PROBLEM DESCRIPTION
The count of lines below that include the string "trained" is the whole answer; write it alone.

MATERIAL SUPPLIED
________________

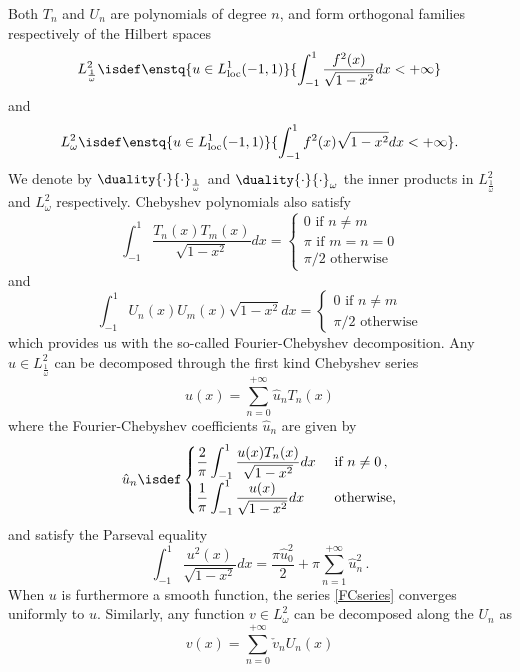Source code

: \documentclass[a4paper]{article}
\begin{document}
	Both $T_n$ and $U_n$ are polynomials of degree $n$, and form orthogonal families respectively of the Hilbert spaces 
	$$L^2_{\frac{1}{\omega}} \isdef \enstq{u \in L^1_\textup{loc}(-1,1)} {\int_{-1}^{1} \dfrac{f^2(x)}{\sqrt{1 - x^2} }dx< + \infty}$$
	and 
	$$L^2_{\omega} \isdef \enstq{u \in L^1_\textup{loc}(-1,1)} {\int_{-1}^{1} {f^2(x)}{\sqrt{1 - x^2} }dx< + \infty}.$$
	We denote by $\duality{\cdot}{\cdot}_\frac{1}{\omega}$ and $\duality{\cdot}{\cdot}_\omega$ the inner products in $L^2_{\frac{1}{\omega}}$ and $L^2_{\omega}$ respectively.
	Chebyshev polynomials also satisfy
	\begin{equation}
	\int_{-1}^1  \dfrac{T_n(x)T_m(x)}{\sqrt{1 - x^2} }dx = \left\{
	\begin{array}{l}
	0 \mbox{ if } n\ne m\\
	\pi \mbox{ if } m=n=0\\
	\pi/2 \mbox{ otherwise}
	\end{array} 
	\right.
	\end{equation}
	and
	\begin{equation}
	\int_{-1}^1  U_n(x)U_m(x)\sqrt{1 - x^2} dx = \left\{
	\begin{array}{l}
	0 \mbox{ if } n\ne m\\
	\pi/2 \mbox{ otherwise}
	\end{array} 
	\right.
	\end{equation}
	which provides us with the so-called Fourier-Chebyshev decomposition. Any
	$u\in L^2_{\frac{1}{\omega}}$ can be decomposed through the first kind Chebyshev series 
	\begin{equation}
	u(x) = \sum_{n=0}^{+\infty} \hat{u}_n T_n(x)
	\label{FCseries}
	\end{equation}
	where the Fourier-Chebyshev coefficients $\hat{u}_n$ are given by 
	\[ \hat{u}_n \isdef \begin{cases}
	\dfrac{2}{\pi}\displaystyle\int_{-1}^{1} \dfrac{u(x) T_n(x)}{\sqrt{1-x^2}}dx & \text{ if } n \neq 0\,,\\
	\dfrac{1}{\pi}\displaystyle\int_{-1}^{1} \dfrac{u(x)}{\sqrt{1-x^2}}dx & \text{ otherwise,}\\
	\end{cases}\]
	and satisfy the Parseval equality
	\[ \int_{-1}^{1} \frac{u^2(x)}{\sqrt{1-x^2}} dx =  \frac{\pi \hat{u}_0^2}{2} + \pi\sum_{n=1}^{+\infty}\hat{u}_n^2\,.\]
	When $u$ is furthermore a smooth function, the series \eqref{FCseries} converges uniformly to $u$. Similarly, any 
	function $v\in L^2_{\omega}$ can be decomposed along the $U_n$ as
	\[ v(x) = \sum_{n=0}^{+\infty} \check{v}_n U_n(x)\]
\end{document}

________________

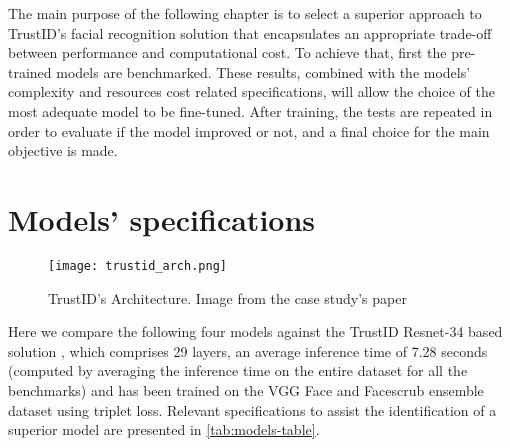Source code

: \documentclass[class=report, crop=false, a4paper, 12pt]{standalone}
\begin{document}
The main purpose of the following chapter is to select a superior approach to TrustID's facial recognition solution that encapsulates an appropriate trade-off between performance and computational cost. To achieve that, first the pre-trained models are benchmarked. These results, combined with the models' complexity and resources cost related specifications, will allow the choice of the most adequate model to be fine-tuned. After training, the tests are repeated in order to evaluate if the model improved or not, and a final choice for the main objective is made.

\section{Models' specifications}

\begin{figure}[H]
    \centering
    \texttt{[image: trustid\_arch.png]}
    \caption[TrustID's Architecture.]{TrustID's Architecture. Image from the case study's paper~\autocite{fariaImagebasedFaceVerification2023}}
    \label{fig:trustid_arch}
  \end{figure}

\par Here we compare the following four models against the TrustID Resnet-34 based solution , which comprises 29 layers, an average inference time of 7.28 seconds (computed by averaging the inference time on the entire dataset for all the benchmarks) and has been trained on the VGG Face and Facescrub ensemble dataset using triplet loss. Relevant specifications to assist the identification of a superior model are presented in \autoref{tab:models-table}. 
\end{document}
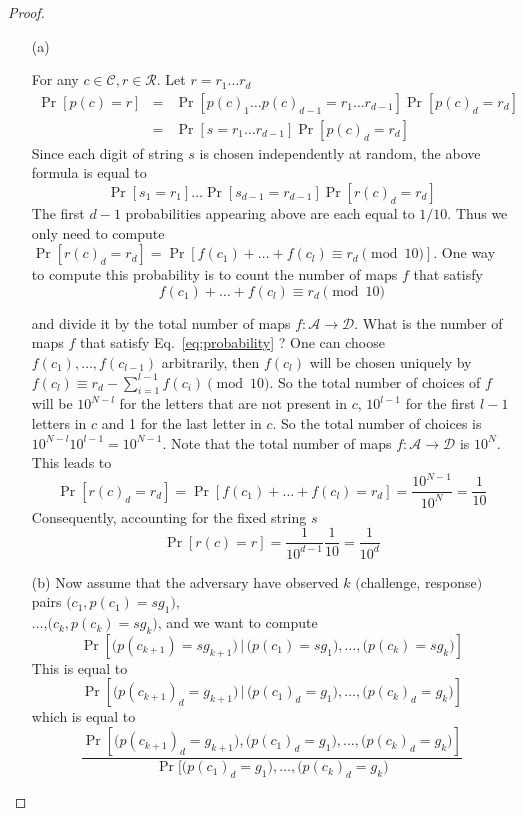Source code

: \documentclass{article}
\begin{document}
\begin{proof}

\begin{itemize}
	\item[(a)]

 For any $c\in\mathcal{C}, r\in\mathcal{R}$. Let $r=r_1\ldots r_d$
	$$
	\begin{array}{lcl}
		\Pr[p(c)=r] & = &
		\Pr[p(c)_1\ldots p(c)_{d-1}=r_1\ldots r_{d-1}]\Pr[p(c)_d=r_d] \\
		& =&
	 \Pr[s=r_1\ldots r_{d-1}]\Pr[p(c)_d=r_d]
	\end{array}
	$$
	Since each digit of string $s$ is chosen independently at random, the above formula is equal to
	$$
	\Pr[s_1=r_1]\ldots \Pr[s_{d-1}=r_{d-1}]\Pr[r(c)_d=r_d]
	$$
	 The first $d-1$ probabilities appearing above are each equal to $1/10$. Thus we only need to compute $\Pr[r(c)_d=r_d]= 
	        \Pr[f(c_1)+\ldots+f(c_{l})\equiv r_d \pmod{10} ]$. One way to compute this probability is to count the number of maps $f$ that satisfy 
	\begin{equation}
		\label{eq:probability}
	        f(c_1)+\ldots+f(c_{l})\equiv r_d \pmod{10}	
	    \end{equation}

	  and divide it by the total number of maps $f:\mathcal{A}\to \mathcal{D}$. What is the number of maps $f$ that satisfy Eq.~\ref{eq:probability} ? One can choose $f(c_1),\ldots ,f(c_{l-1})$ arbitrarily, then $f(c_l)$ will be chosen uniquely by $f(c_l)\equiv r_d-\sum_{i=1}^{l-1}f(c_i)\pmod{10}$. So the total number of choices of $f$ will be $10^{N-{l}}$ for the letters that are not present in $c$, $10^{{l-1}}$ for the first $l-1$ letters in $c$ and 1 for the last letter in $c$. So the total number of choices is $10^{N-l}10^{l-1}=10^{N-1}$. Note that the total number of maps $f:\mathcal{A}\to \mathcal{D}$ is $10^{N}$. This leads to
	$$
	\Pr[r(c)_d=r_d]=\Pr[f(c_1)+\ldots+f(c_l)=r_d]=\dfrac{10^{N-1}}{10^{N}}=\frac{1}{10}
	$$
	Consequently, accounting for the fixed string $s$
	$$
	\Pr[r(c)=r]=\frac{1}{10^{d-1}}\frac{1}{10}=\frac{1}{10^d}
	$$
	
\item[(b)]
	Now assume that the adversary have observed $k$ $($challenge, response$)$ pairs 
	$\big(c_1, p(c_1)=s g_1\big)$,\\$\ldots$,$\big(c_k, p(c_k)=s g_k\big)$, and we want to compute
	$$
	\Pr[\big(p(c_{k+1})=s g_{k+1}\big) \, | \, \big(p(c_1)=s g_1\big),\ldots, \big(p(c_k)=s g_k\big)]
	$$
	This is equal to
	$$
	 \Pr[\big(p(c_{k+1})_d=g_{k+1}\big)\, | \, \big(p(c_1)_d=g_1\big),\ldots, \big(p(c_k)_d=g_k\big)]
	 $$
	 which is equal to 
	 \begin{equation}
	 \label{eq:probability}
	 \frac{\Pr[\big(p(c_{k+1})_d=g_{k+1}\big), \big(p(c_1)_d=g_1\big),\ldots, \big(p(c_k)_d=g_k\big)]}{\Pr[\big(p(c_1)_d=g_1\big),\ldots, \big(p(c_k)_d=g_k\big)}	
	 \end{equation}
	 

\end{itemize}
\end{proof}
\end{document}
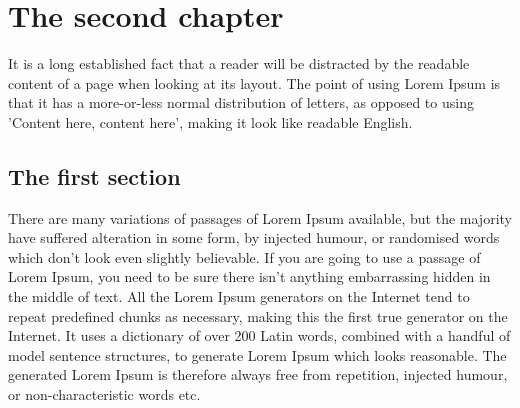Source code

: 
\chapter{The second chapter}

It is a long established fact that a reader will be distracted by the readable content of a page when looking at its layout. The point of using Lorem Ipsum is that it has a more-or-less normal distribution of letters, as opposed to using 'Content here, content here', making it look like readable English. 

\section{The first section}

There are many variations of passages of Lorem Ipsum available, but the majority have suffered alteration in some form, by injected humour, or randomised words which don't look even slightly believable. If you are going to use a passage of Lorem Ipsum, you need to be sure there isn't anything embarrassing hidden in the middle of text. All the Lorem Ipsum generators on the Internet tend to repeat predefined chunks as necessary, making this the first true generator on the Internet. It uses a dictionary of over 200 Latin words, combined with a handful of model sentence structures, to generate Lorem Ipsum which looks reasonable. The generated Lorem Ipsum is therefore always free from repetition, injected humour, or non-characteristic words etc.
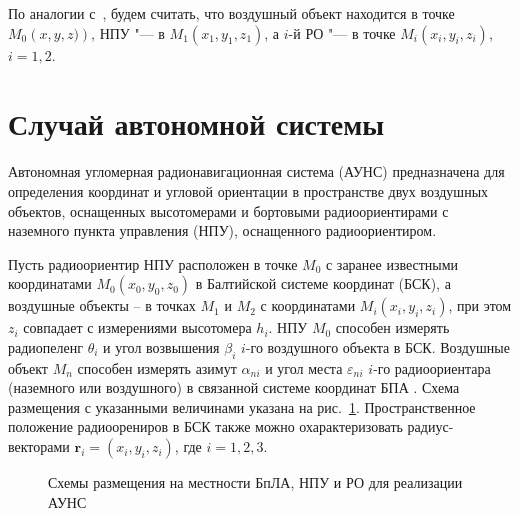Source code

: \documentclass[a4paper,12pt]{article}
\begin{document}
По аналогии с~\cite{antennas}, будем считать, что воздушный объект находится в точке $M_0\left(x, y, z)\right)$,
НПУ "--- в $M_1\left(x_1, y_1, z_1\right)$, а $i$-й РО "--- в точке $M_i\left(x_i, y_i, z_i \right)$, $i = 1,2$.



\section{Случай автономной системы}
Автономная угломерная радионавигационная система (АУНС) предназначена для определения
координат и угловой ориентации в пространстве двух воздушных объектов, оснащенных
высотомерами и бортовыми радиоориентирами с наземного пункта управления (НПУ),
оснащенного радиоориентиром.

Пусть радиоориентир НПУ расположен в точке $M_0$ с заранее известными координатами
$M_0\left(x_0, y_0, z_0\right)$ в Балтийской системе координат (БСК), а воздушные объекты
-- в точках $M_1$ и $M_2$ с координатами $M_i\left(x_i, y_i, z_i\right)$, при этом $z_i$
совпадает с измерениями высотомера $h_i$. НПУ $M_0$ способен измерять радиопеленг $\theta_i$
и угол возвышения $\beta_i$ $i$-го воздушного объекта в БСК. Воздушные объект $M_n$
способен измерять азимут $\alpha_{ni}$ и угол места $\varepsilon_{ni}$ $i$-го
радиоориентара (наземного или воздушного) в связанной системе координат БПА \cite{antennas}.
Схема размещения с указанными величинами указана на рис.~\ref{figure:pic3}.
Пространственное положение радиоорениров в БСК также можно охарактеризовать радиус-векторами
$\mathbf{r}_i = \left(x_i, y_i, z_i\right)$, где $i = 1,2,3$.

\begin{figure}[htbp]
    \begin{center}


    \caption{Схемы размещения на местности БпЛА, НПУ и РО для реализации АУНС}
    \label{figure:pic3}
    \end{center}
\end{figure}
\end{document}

________________

ANSWER SPACE
2